Mon père, reconnu pour être une personne dont l’insatiabilité n’est plus à prouver, adorait organiser des fêtes gargantuesques où on célébrait chacune de nos terreurs nocturnes qu’on infligeait aux mortels apeurés.

Ses réjouissances n’étaient guère du goût de ma mère, qui préférait se réfugier dans le silence de la mer. Elle contemplait la splendeur d’un univers, éblouissant les yeux ébahis, des créatures attentives à ses mystères.

Au soleil couchant, un nouveau monde prend naissance, dans l’imaginaire des esprits les plus effervescents, l’obscurité infernal côtoie un timide faisceau lumineux séraphique. Chaque rêve peut être interprété, comme un appel à l’action ou à la prudence, c’est à ce moment que les secrets du subconscient nous sont dévoilés.
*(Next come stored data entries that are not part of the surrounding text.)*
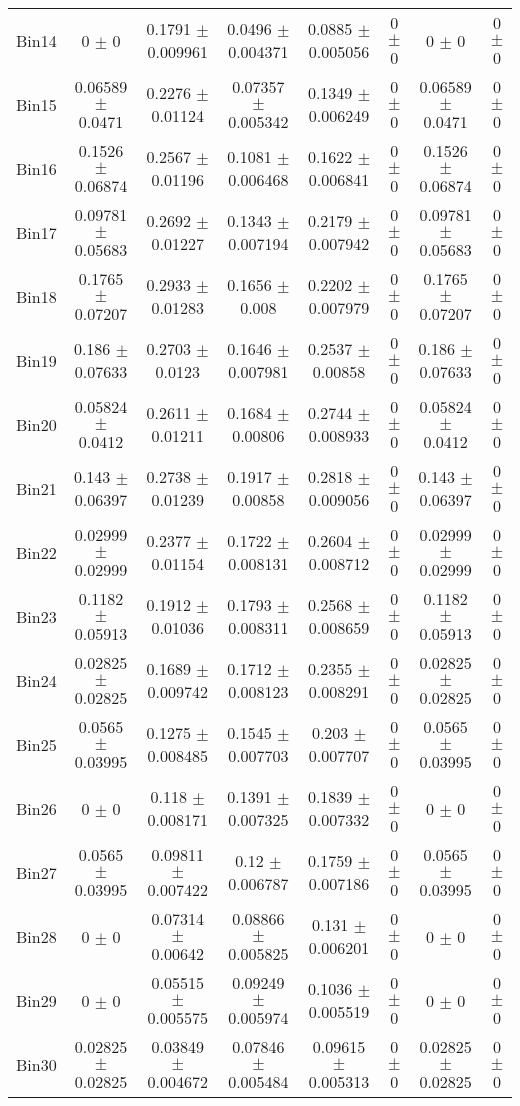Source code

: \begin{tabular}{@{\extracolsep{4pt}}lccccccc@{}}
     Bin14 & 0 $\pm$ 0 & 0.1791 $\pm$ 0.009961 & 0.0496 $\pm$ 0.004371 & 0.0885 $\pm$ 0.005056 & 0 $\pm$ 0 & 0 $\pm$ 0 & 0 $\pm$ 0 \\ 
     Bin15 & 0.06589 $\pm$ 0.0471 & 0.2276 $\pm$ 0.01124 & 0.07357 $\pm$ 0.005342 & 0.1349 $\pm$ 0.006249 & 0 $\pm$ 0 & 0.06589 $\pm$ 0.0471 & 0 $\pm$ 0 \\ 
     Bin16 & 0.1526 $\pm$ 0.06874 & 0.2567 $\pm$ 0.01196 & 0.1081 $\pm$ 0.006468 & 0.1622 $\pm$ 0.006841 & 0 $\pm$ 0 & 0.1526 $\pm$ 0.06874 & 0 $\pm$ 0 \\ 
     Bin17 & 0.09781 $\pm$ 0.05683 & 0.2692 $\pm$ 0.01227 & 0.1343 $\pm$ 0.007194 & 0.2179 $\pm$ 0.007942 & 0 $\pm$ 0 & 0.09781 $\pm$ 0.05683 & 0 $\pm$ 0 \\ 
     Bin18 & 0.1765 $\pm$ 0.07207 & 0.2933 $\pm$ 0.01283 & 0.1656 $\pm$ 0.008 & 0.2202 $\pm$ 0.007979 & 0 $\pm$ 0 & 0.1765 $\pm$ 0.07207 & 0 $\pm$ 0 \\ 
     Bin19 & 0.186 $\pm$ 0.07633 & 0.2703 $\pm$ 0.0123 & 0.1646 $\pm$ 0.007981 & 0.2537 $\pm$ 0.00858 & 0 $\pm$ 0 & 0.186 $\pm$ 0.07633 & 0 $\pm$ 0 \\ 
     Bin20 & 0.05824 $\pm$ 0.0412 & 0.2611 $\pm$ 0.01211 & 0.1684 $\pm$ 0.00806 & 0.2744 $\pm$ 0.008933 & 0 $\pm$ 0 & 0.05824 $\pm$ 0.0412 & 0 $\pm$ 0 \\ 
     Bin21 & 0.143 $\pm$ 0.06397 & 0.2738 $\pm$ 0.01239 & 0.1917 $\pm$ 0.00858 & 0.2818 $\pm$ 0.009056 & 0 $\pm$ 0 & 0.143 $\pm$ 0.06397 & 0 $\pm$ 0 \\ 
     Bin22 & 0.02999 $\pm$ 0.02999 & 0.2377 $\pm$ 0.01154 & 0.1722 $\pm$ 0.008131 & 0.2604 $\pm$ 0.008712 & 0 $\pm$ 0 & 0.02999 $\pm$ 0.02999 & 0 $\pm$ 0 \\ 
     Bin23 & 0.1182 $\pm$ 0.05913 & 0.1912 $\pm$ 0.01036 & 0.1793 $\pm$ 0.008311 & 0.2568 $\pm$ 0.008659 & 0 $\pm$ 0 & 0.1182 $\pm$ 0.05913 & 0 $\pm$ 0 \\ 
     Bin24 & 0.02825 $\pm$ 0.02825 & 0.1689 $\pm$ 0.009742 & 0.1712 $\pm$ 0.008123 & 0.2355 $\pm$ 0.008291 & 0 $\pm$ 0 & 0.02825 $\pm$ 0.02825 & 0 $\pm$ 0 \\ 
     Bin25 & 0.0565 $\pm$ 0.03995 & 0.1275 $\pm$ 0.008485 & 0.1545 $\pm$ 0.007703 & 0.203 $\pm$ 0.007707 & 0 $\pm$ 0 & 0.0565 $\pm$ 0.03995 & 0 $\pm$ 0 \\ 
     Bin26 & 0 $\pm$ 0 & 0.118 $\pm$ 0.008171 & 0.1391 $\pm$ 0.007325 & 0.1839 $\pm$ 0.007332 & 0 $\pm$ 0 & 0 $\pm$ 0 & 0 $\pm$ 0 \\ 
     Bin27 & 0.0565 $\pm$ 0.03995 & 0.09811 $\pm$ 0.007422 & 0.12 $\pm$ 0.006787 & 0.1759 $\pm$ 0.007186 & 0 $\pm$ 0 & 0.0565 $\pm$ 0.03995 & 0 $\pm$ 0 \\ 
     Bin28 & 0 $\pm$ 0 & 0.07314 $\pm$ 0.00642 & 0.08866 $\pm$ 0.005825 & 0.131 $\pm$ 0.006201 & 0 $\pm$ 0 & 0 $\pm$ 0 & 0 $\pm$ 0 \\ 
     Bin29 & 0 $\pm$ 0 & 0.05515 $\pm$ 0.005575 & 0.09249 $\pm$ 0.005974 & 0.1036 $\pm$ 0.005519 & 0 $\pm$ 0 & 0 $\pm$ 0 & 0 $\pm$ 0 \\ 
     Bin30 & 0.02825 $\pm$ 0.02825 & 0.03849 $\pm$ 0.004672 & 0.07846 $\pm$ 0.005484 & 0.09615 $\pm$ 0.005313 & 0 $\pm$ 0 & 0.02825 $\pm$ 0.02825 & 0 $\pm$ 0 \\ 
\hline\hline
  \end{tabular}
Les angoisses les plus profondes ou encore les visions de futures odyssées, remontent à toute allure, sans crier gare.

J’errais souvent dans notre bibliothèque, qui n’avait pas à rougir de celle d’Alexandrie. Les histoires tourmentées s’entremêlaient, non pas sans une certaine frivolité, avec celles qui nous emmenaient dans un état profond de béatitude.
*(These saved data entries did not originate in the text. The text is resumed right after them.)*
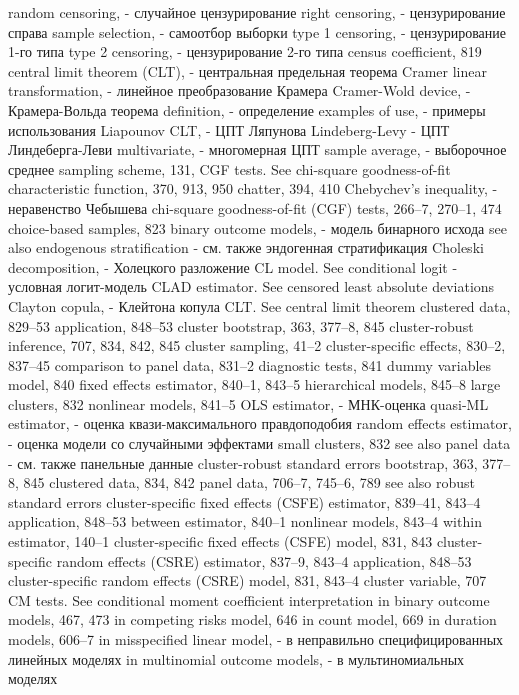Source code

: random censoring, - случайное цензурирование 
right censoring, - цензурирование справа
sample selection, - самоотбор выборки
type 1 censoring, - цензурирование 1-го типа
type 2 censoring, - цензурирование 2-го типа 
census coefficient, 819
central limit theorem (CLT), - центральная предельная теорема
Cramer linear transformation, - линейное преобразование Крамера
Cramer-Wold device, - Крамера-Вольда теорема
definition, - определение
examples of use, - примеры использования 
Liapounov CLT, - ЦПТ Ляпунова 
Lindeberg-Levy - ЦПТ Линдеберга-Леви 
multivariate, - многомерная ЦПТ
sample average, - выборочное среднее
sampling scheme, 131,
CGF tests. See chi-square goodness-of-fit characteristic function, 370, 913, 950
chatter, 394, 410
Chebychev’s inequality, - неравенство Чебышева
chi-square goodness-of-fit (CGF) tests, 266–7, 270–1,
474
choice-based samples, 823
binary outcome models, - модель бинарного исхода
see also endogenous stratification - см. также эндогенная стратификация
Choleski decomposition, - Холецкого разложение
CL model. See conditional logit - условная логит-модель
CLAD estimator. See censored least absolute
deviations
Clayton copula, - Клейтона копула
CLT. See central limit theorem clustered data, 829–53
application, 848–53
cluster bootstrap, 363, 377–8, 845 cluster-robust inference, 707, 834, 842,
845
cluster sampling, 41–2
cluster-specific effects, 830–2, 837–45 comparison to panel data, 831–2 diagnostic tests, 841
dummy variables model, 840
fixed effects estimator, 840–1, 843–5 hierarchical models, 845–8
large clusters, 832
nonlinear models, 841–5
OLS estimator, - МНК-оценка
quasi-ML estimator, - оценка квази-максимального правдоподобия
random effects estimator, - оценка модели со случайными эффектами
small clusters, 832
see also panel data - см. также панельные данные
cluster-robust standard errors bootstrap, 363, 377–8, 845 clustered data, 834, 842
panel data, 706–7, 745–6, 789 see also robust standard errors
cluster-specific fixed effects (CSFE) estimator, 839–41, 843–4
application, 848–53 between estimator, 840–1 nonlinear models, 843–4 within estimator, 140–1
cluster-specific fixed effects (CSFE) model, 831, 843 cluster-specific random effects (CSRE) estimator,
837–9, 843–4 application, 848–53
cluster-specific random effects (CSRE) model, 831, 843–4
cluster variable, 707
CM tests. See conditional moment coefficient interpretation
in binary outcome models, 467, 473 
in competing risks model, 646
in count model, 669
in duration models, 606–7
in misspecified linear model, - в неправильно специфицированных линейных моделях
in multinomial outcome models, - в мультиномиальных моделях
Notre royaume, prend naissance au crépuscule, il nous permet de guider chaque personne qui le souhaite, à entrevoir un danger ou une opportunité. Malheureusement, l’abysse de l’hédonisme a touché, les plus faibles d’entre nous. On peut la comparer à un bonbon sucré et acidulé, un piège d’une perversion absolue. Au début, les picotements nous font regretter notre geste, puis dans sa grande bonté, une saveur sucrée vient apaiser notre douleur, c’est cette douce sensation qui nous rend accro.

La corruption ayant touché, la plupart d’entre nous, pour le plus grand plaisir de mon père, qui y voyait une occasion de nous plonger dans les ténèbres. Cela me mua en l’une des seules personnes, à résister à la sublime tentation, ce qui contrariât fortement mon patriarche. Sa fille préférée osait lui tenir tête en public, lui qui rêvait de faire de moi sa digne héritière. Je ne comprenais, de moins en moins, ce monde illusoire.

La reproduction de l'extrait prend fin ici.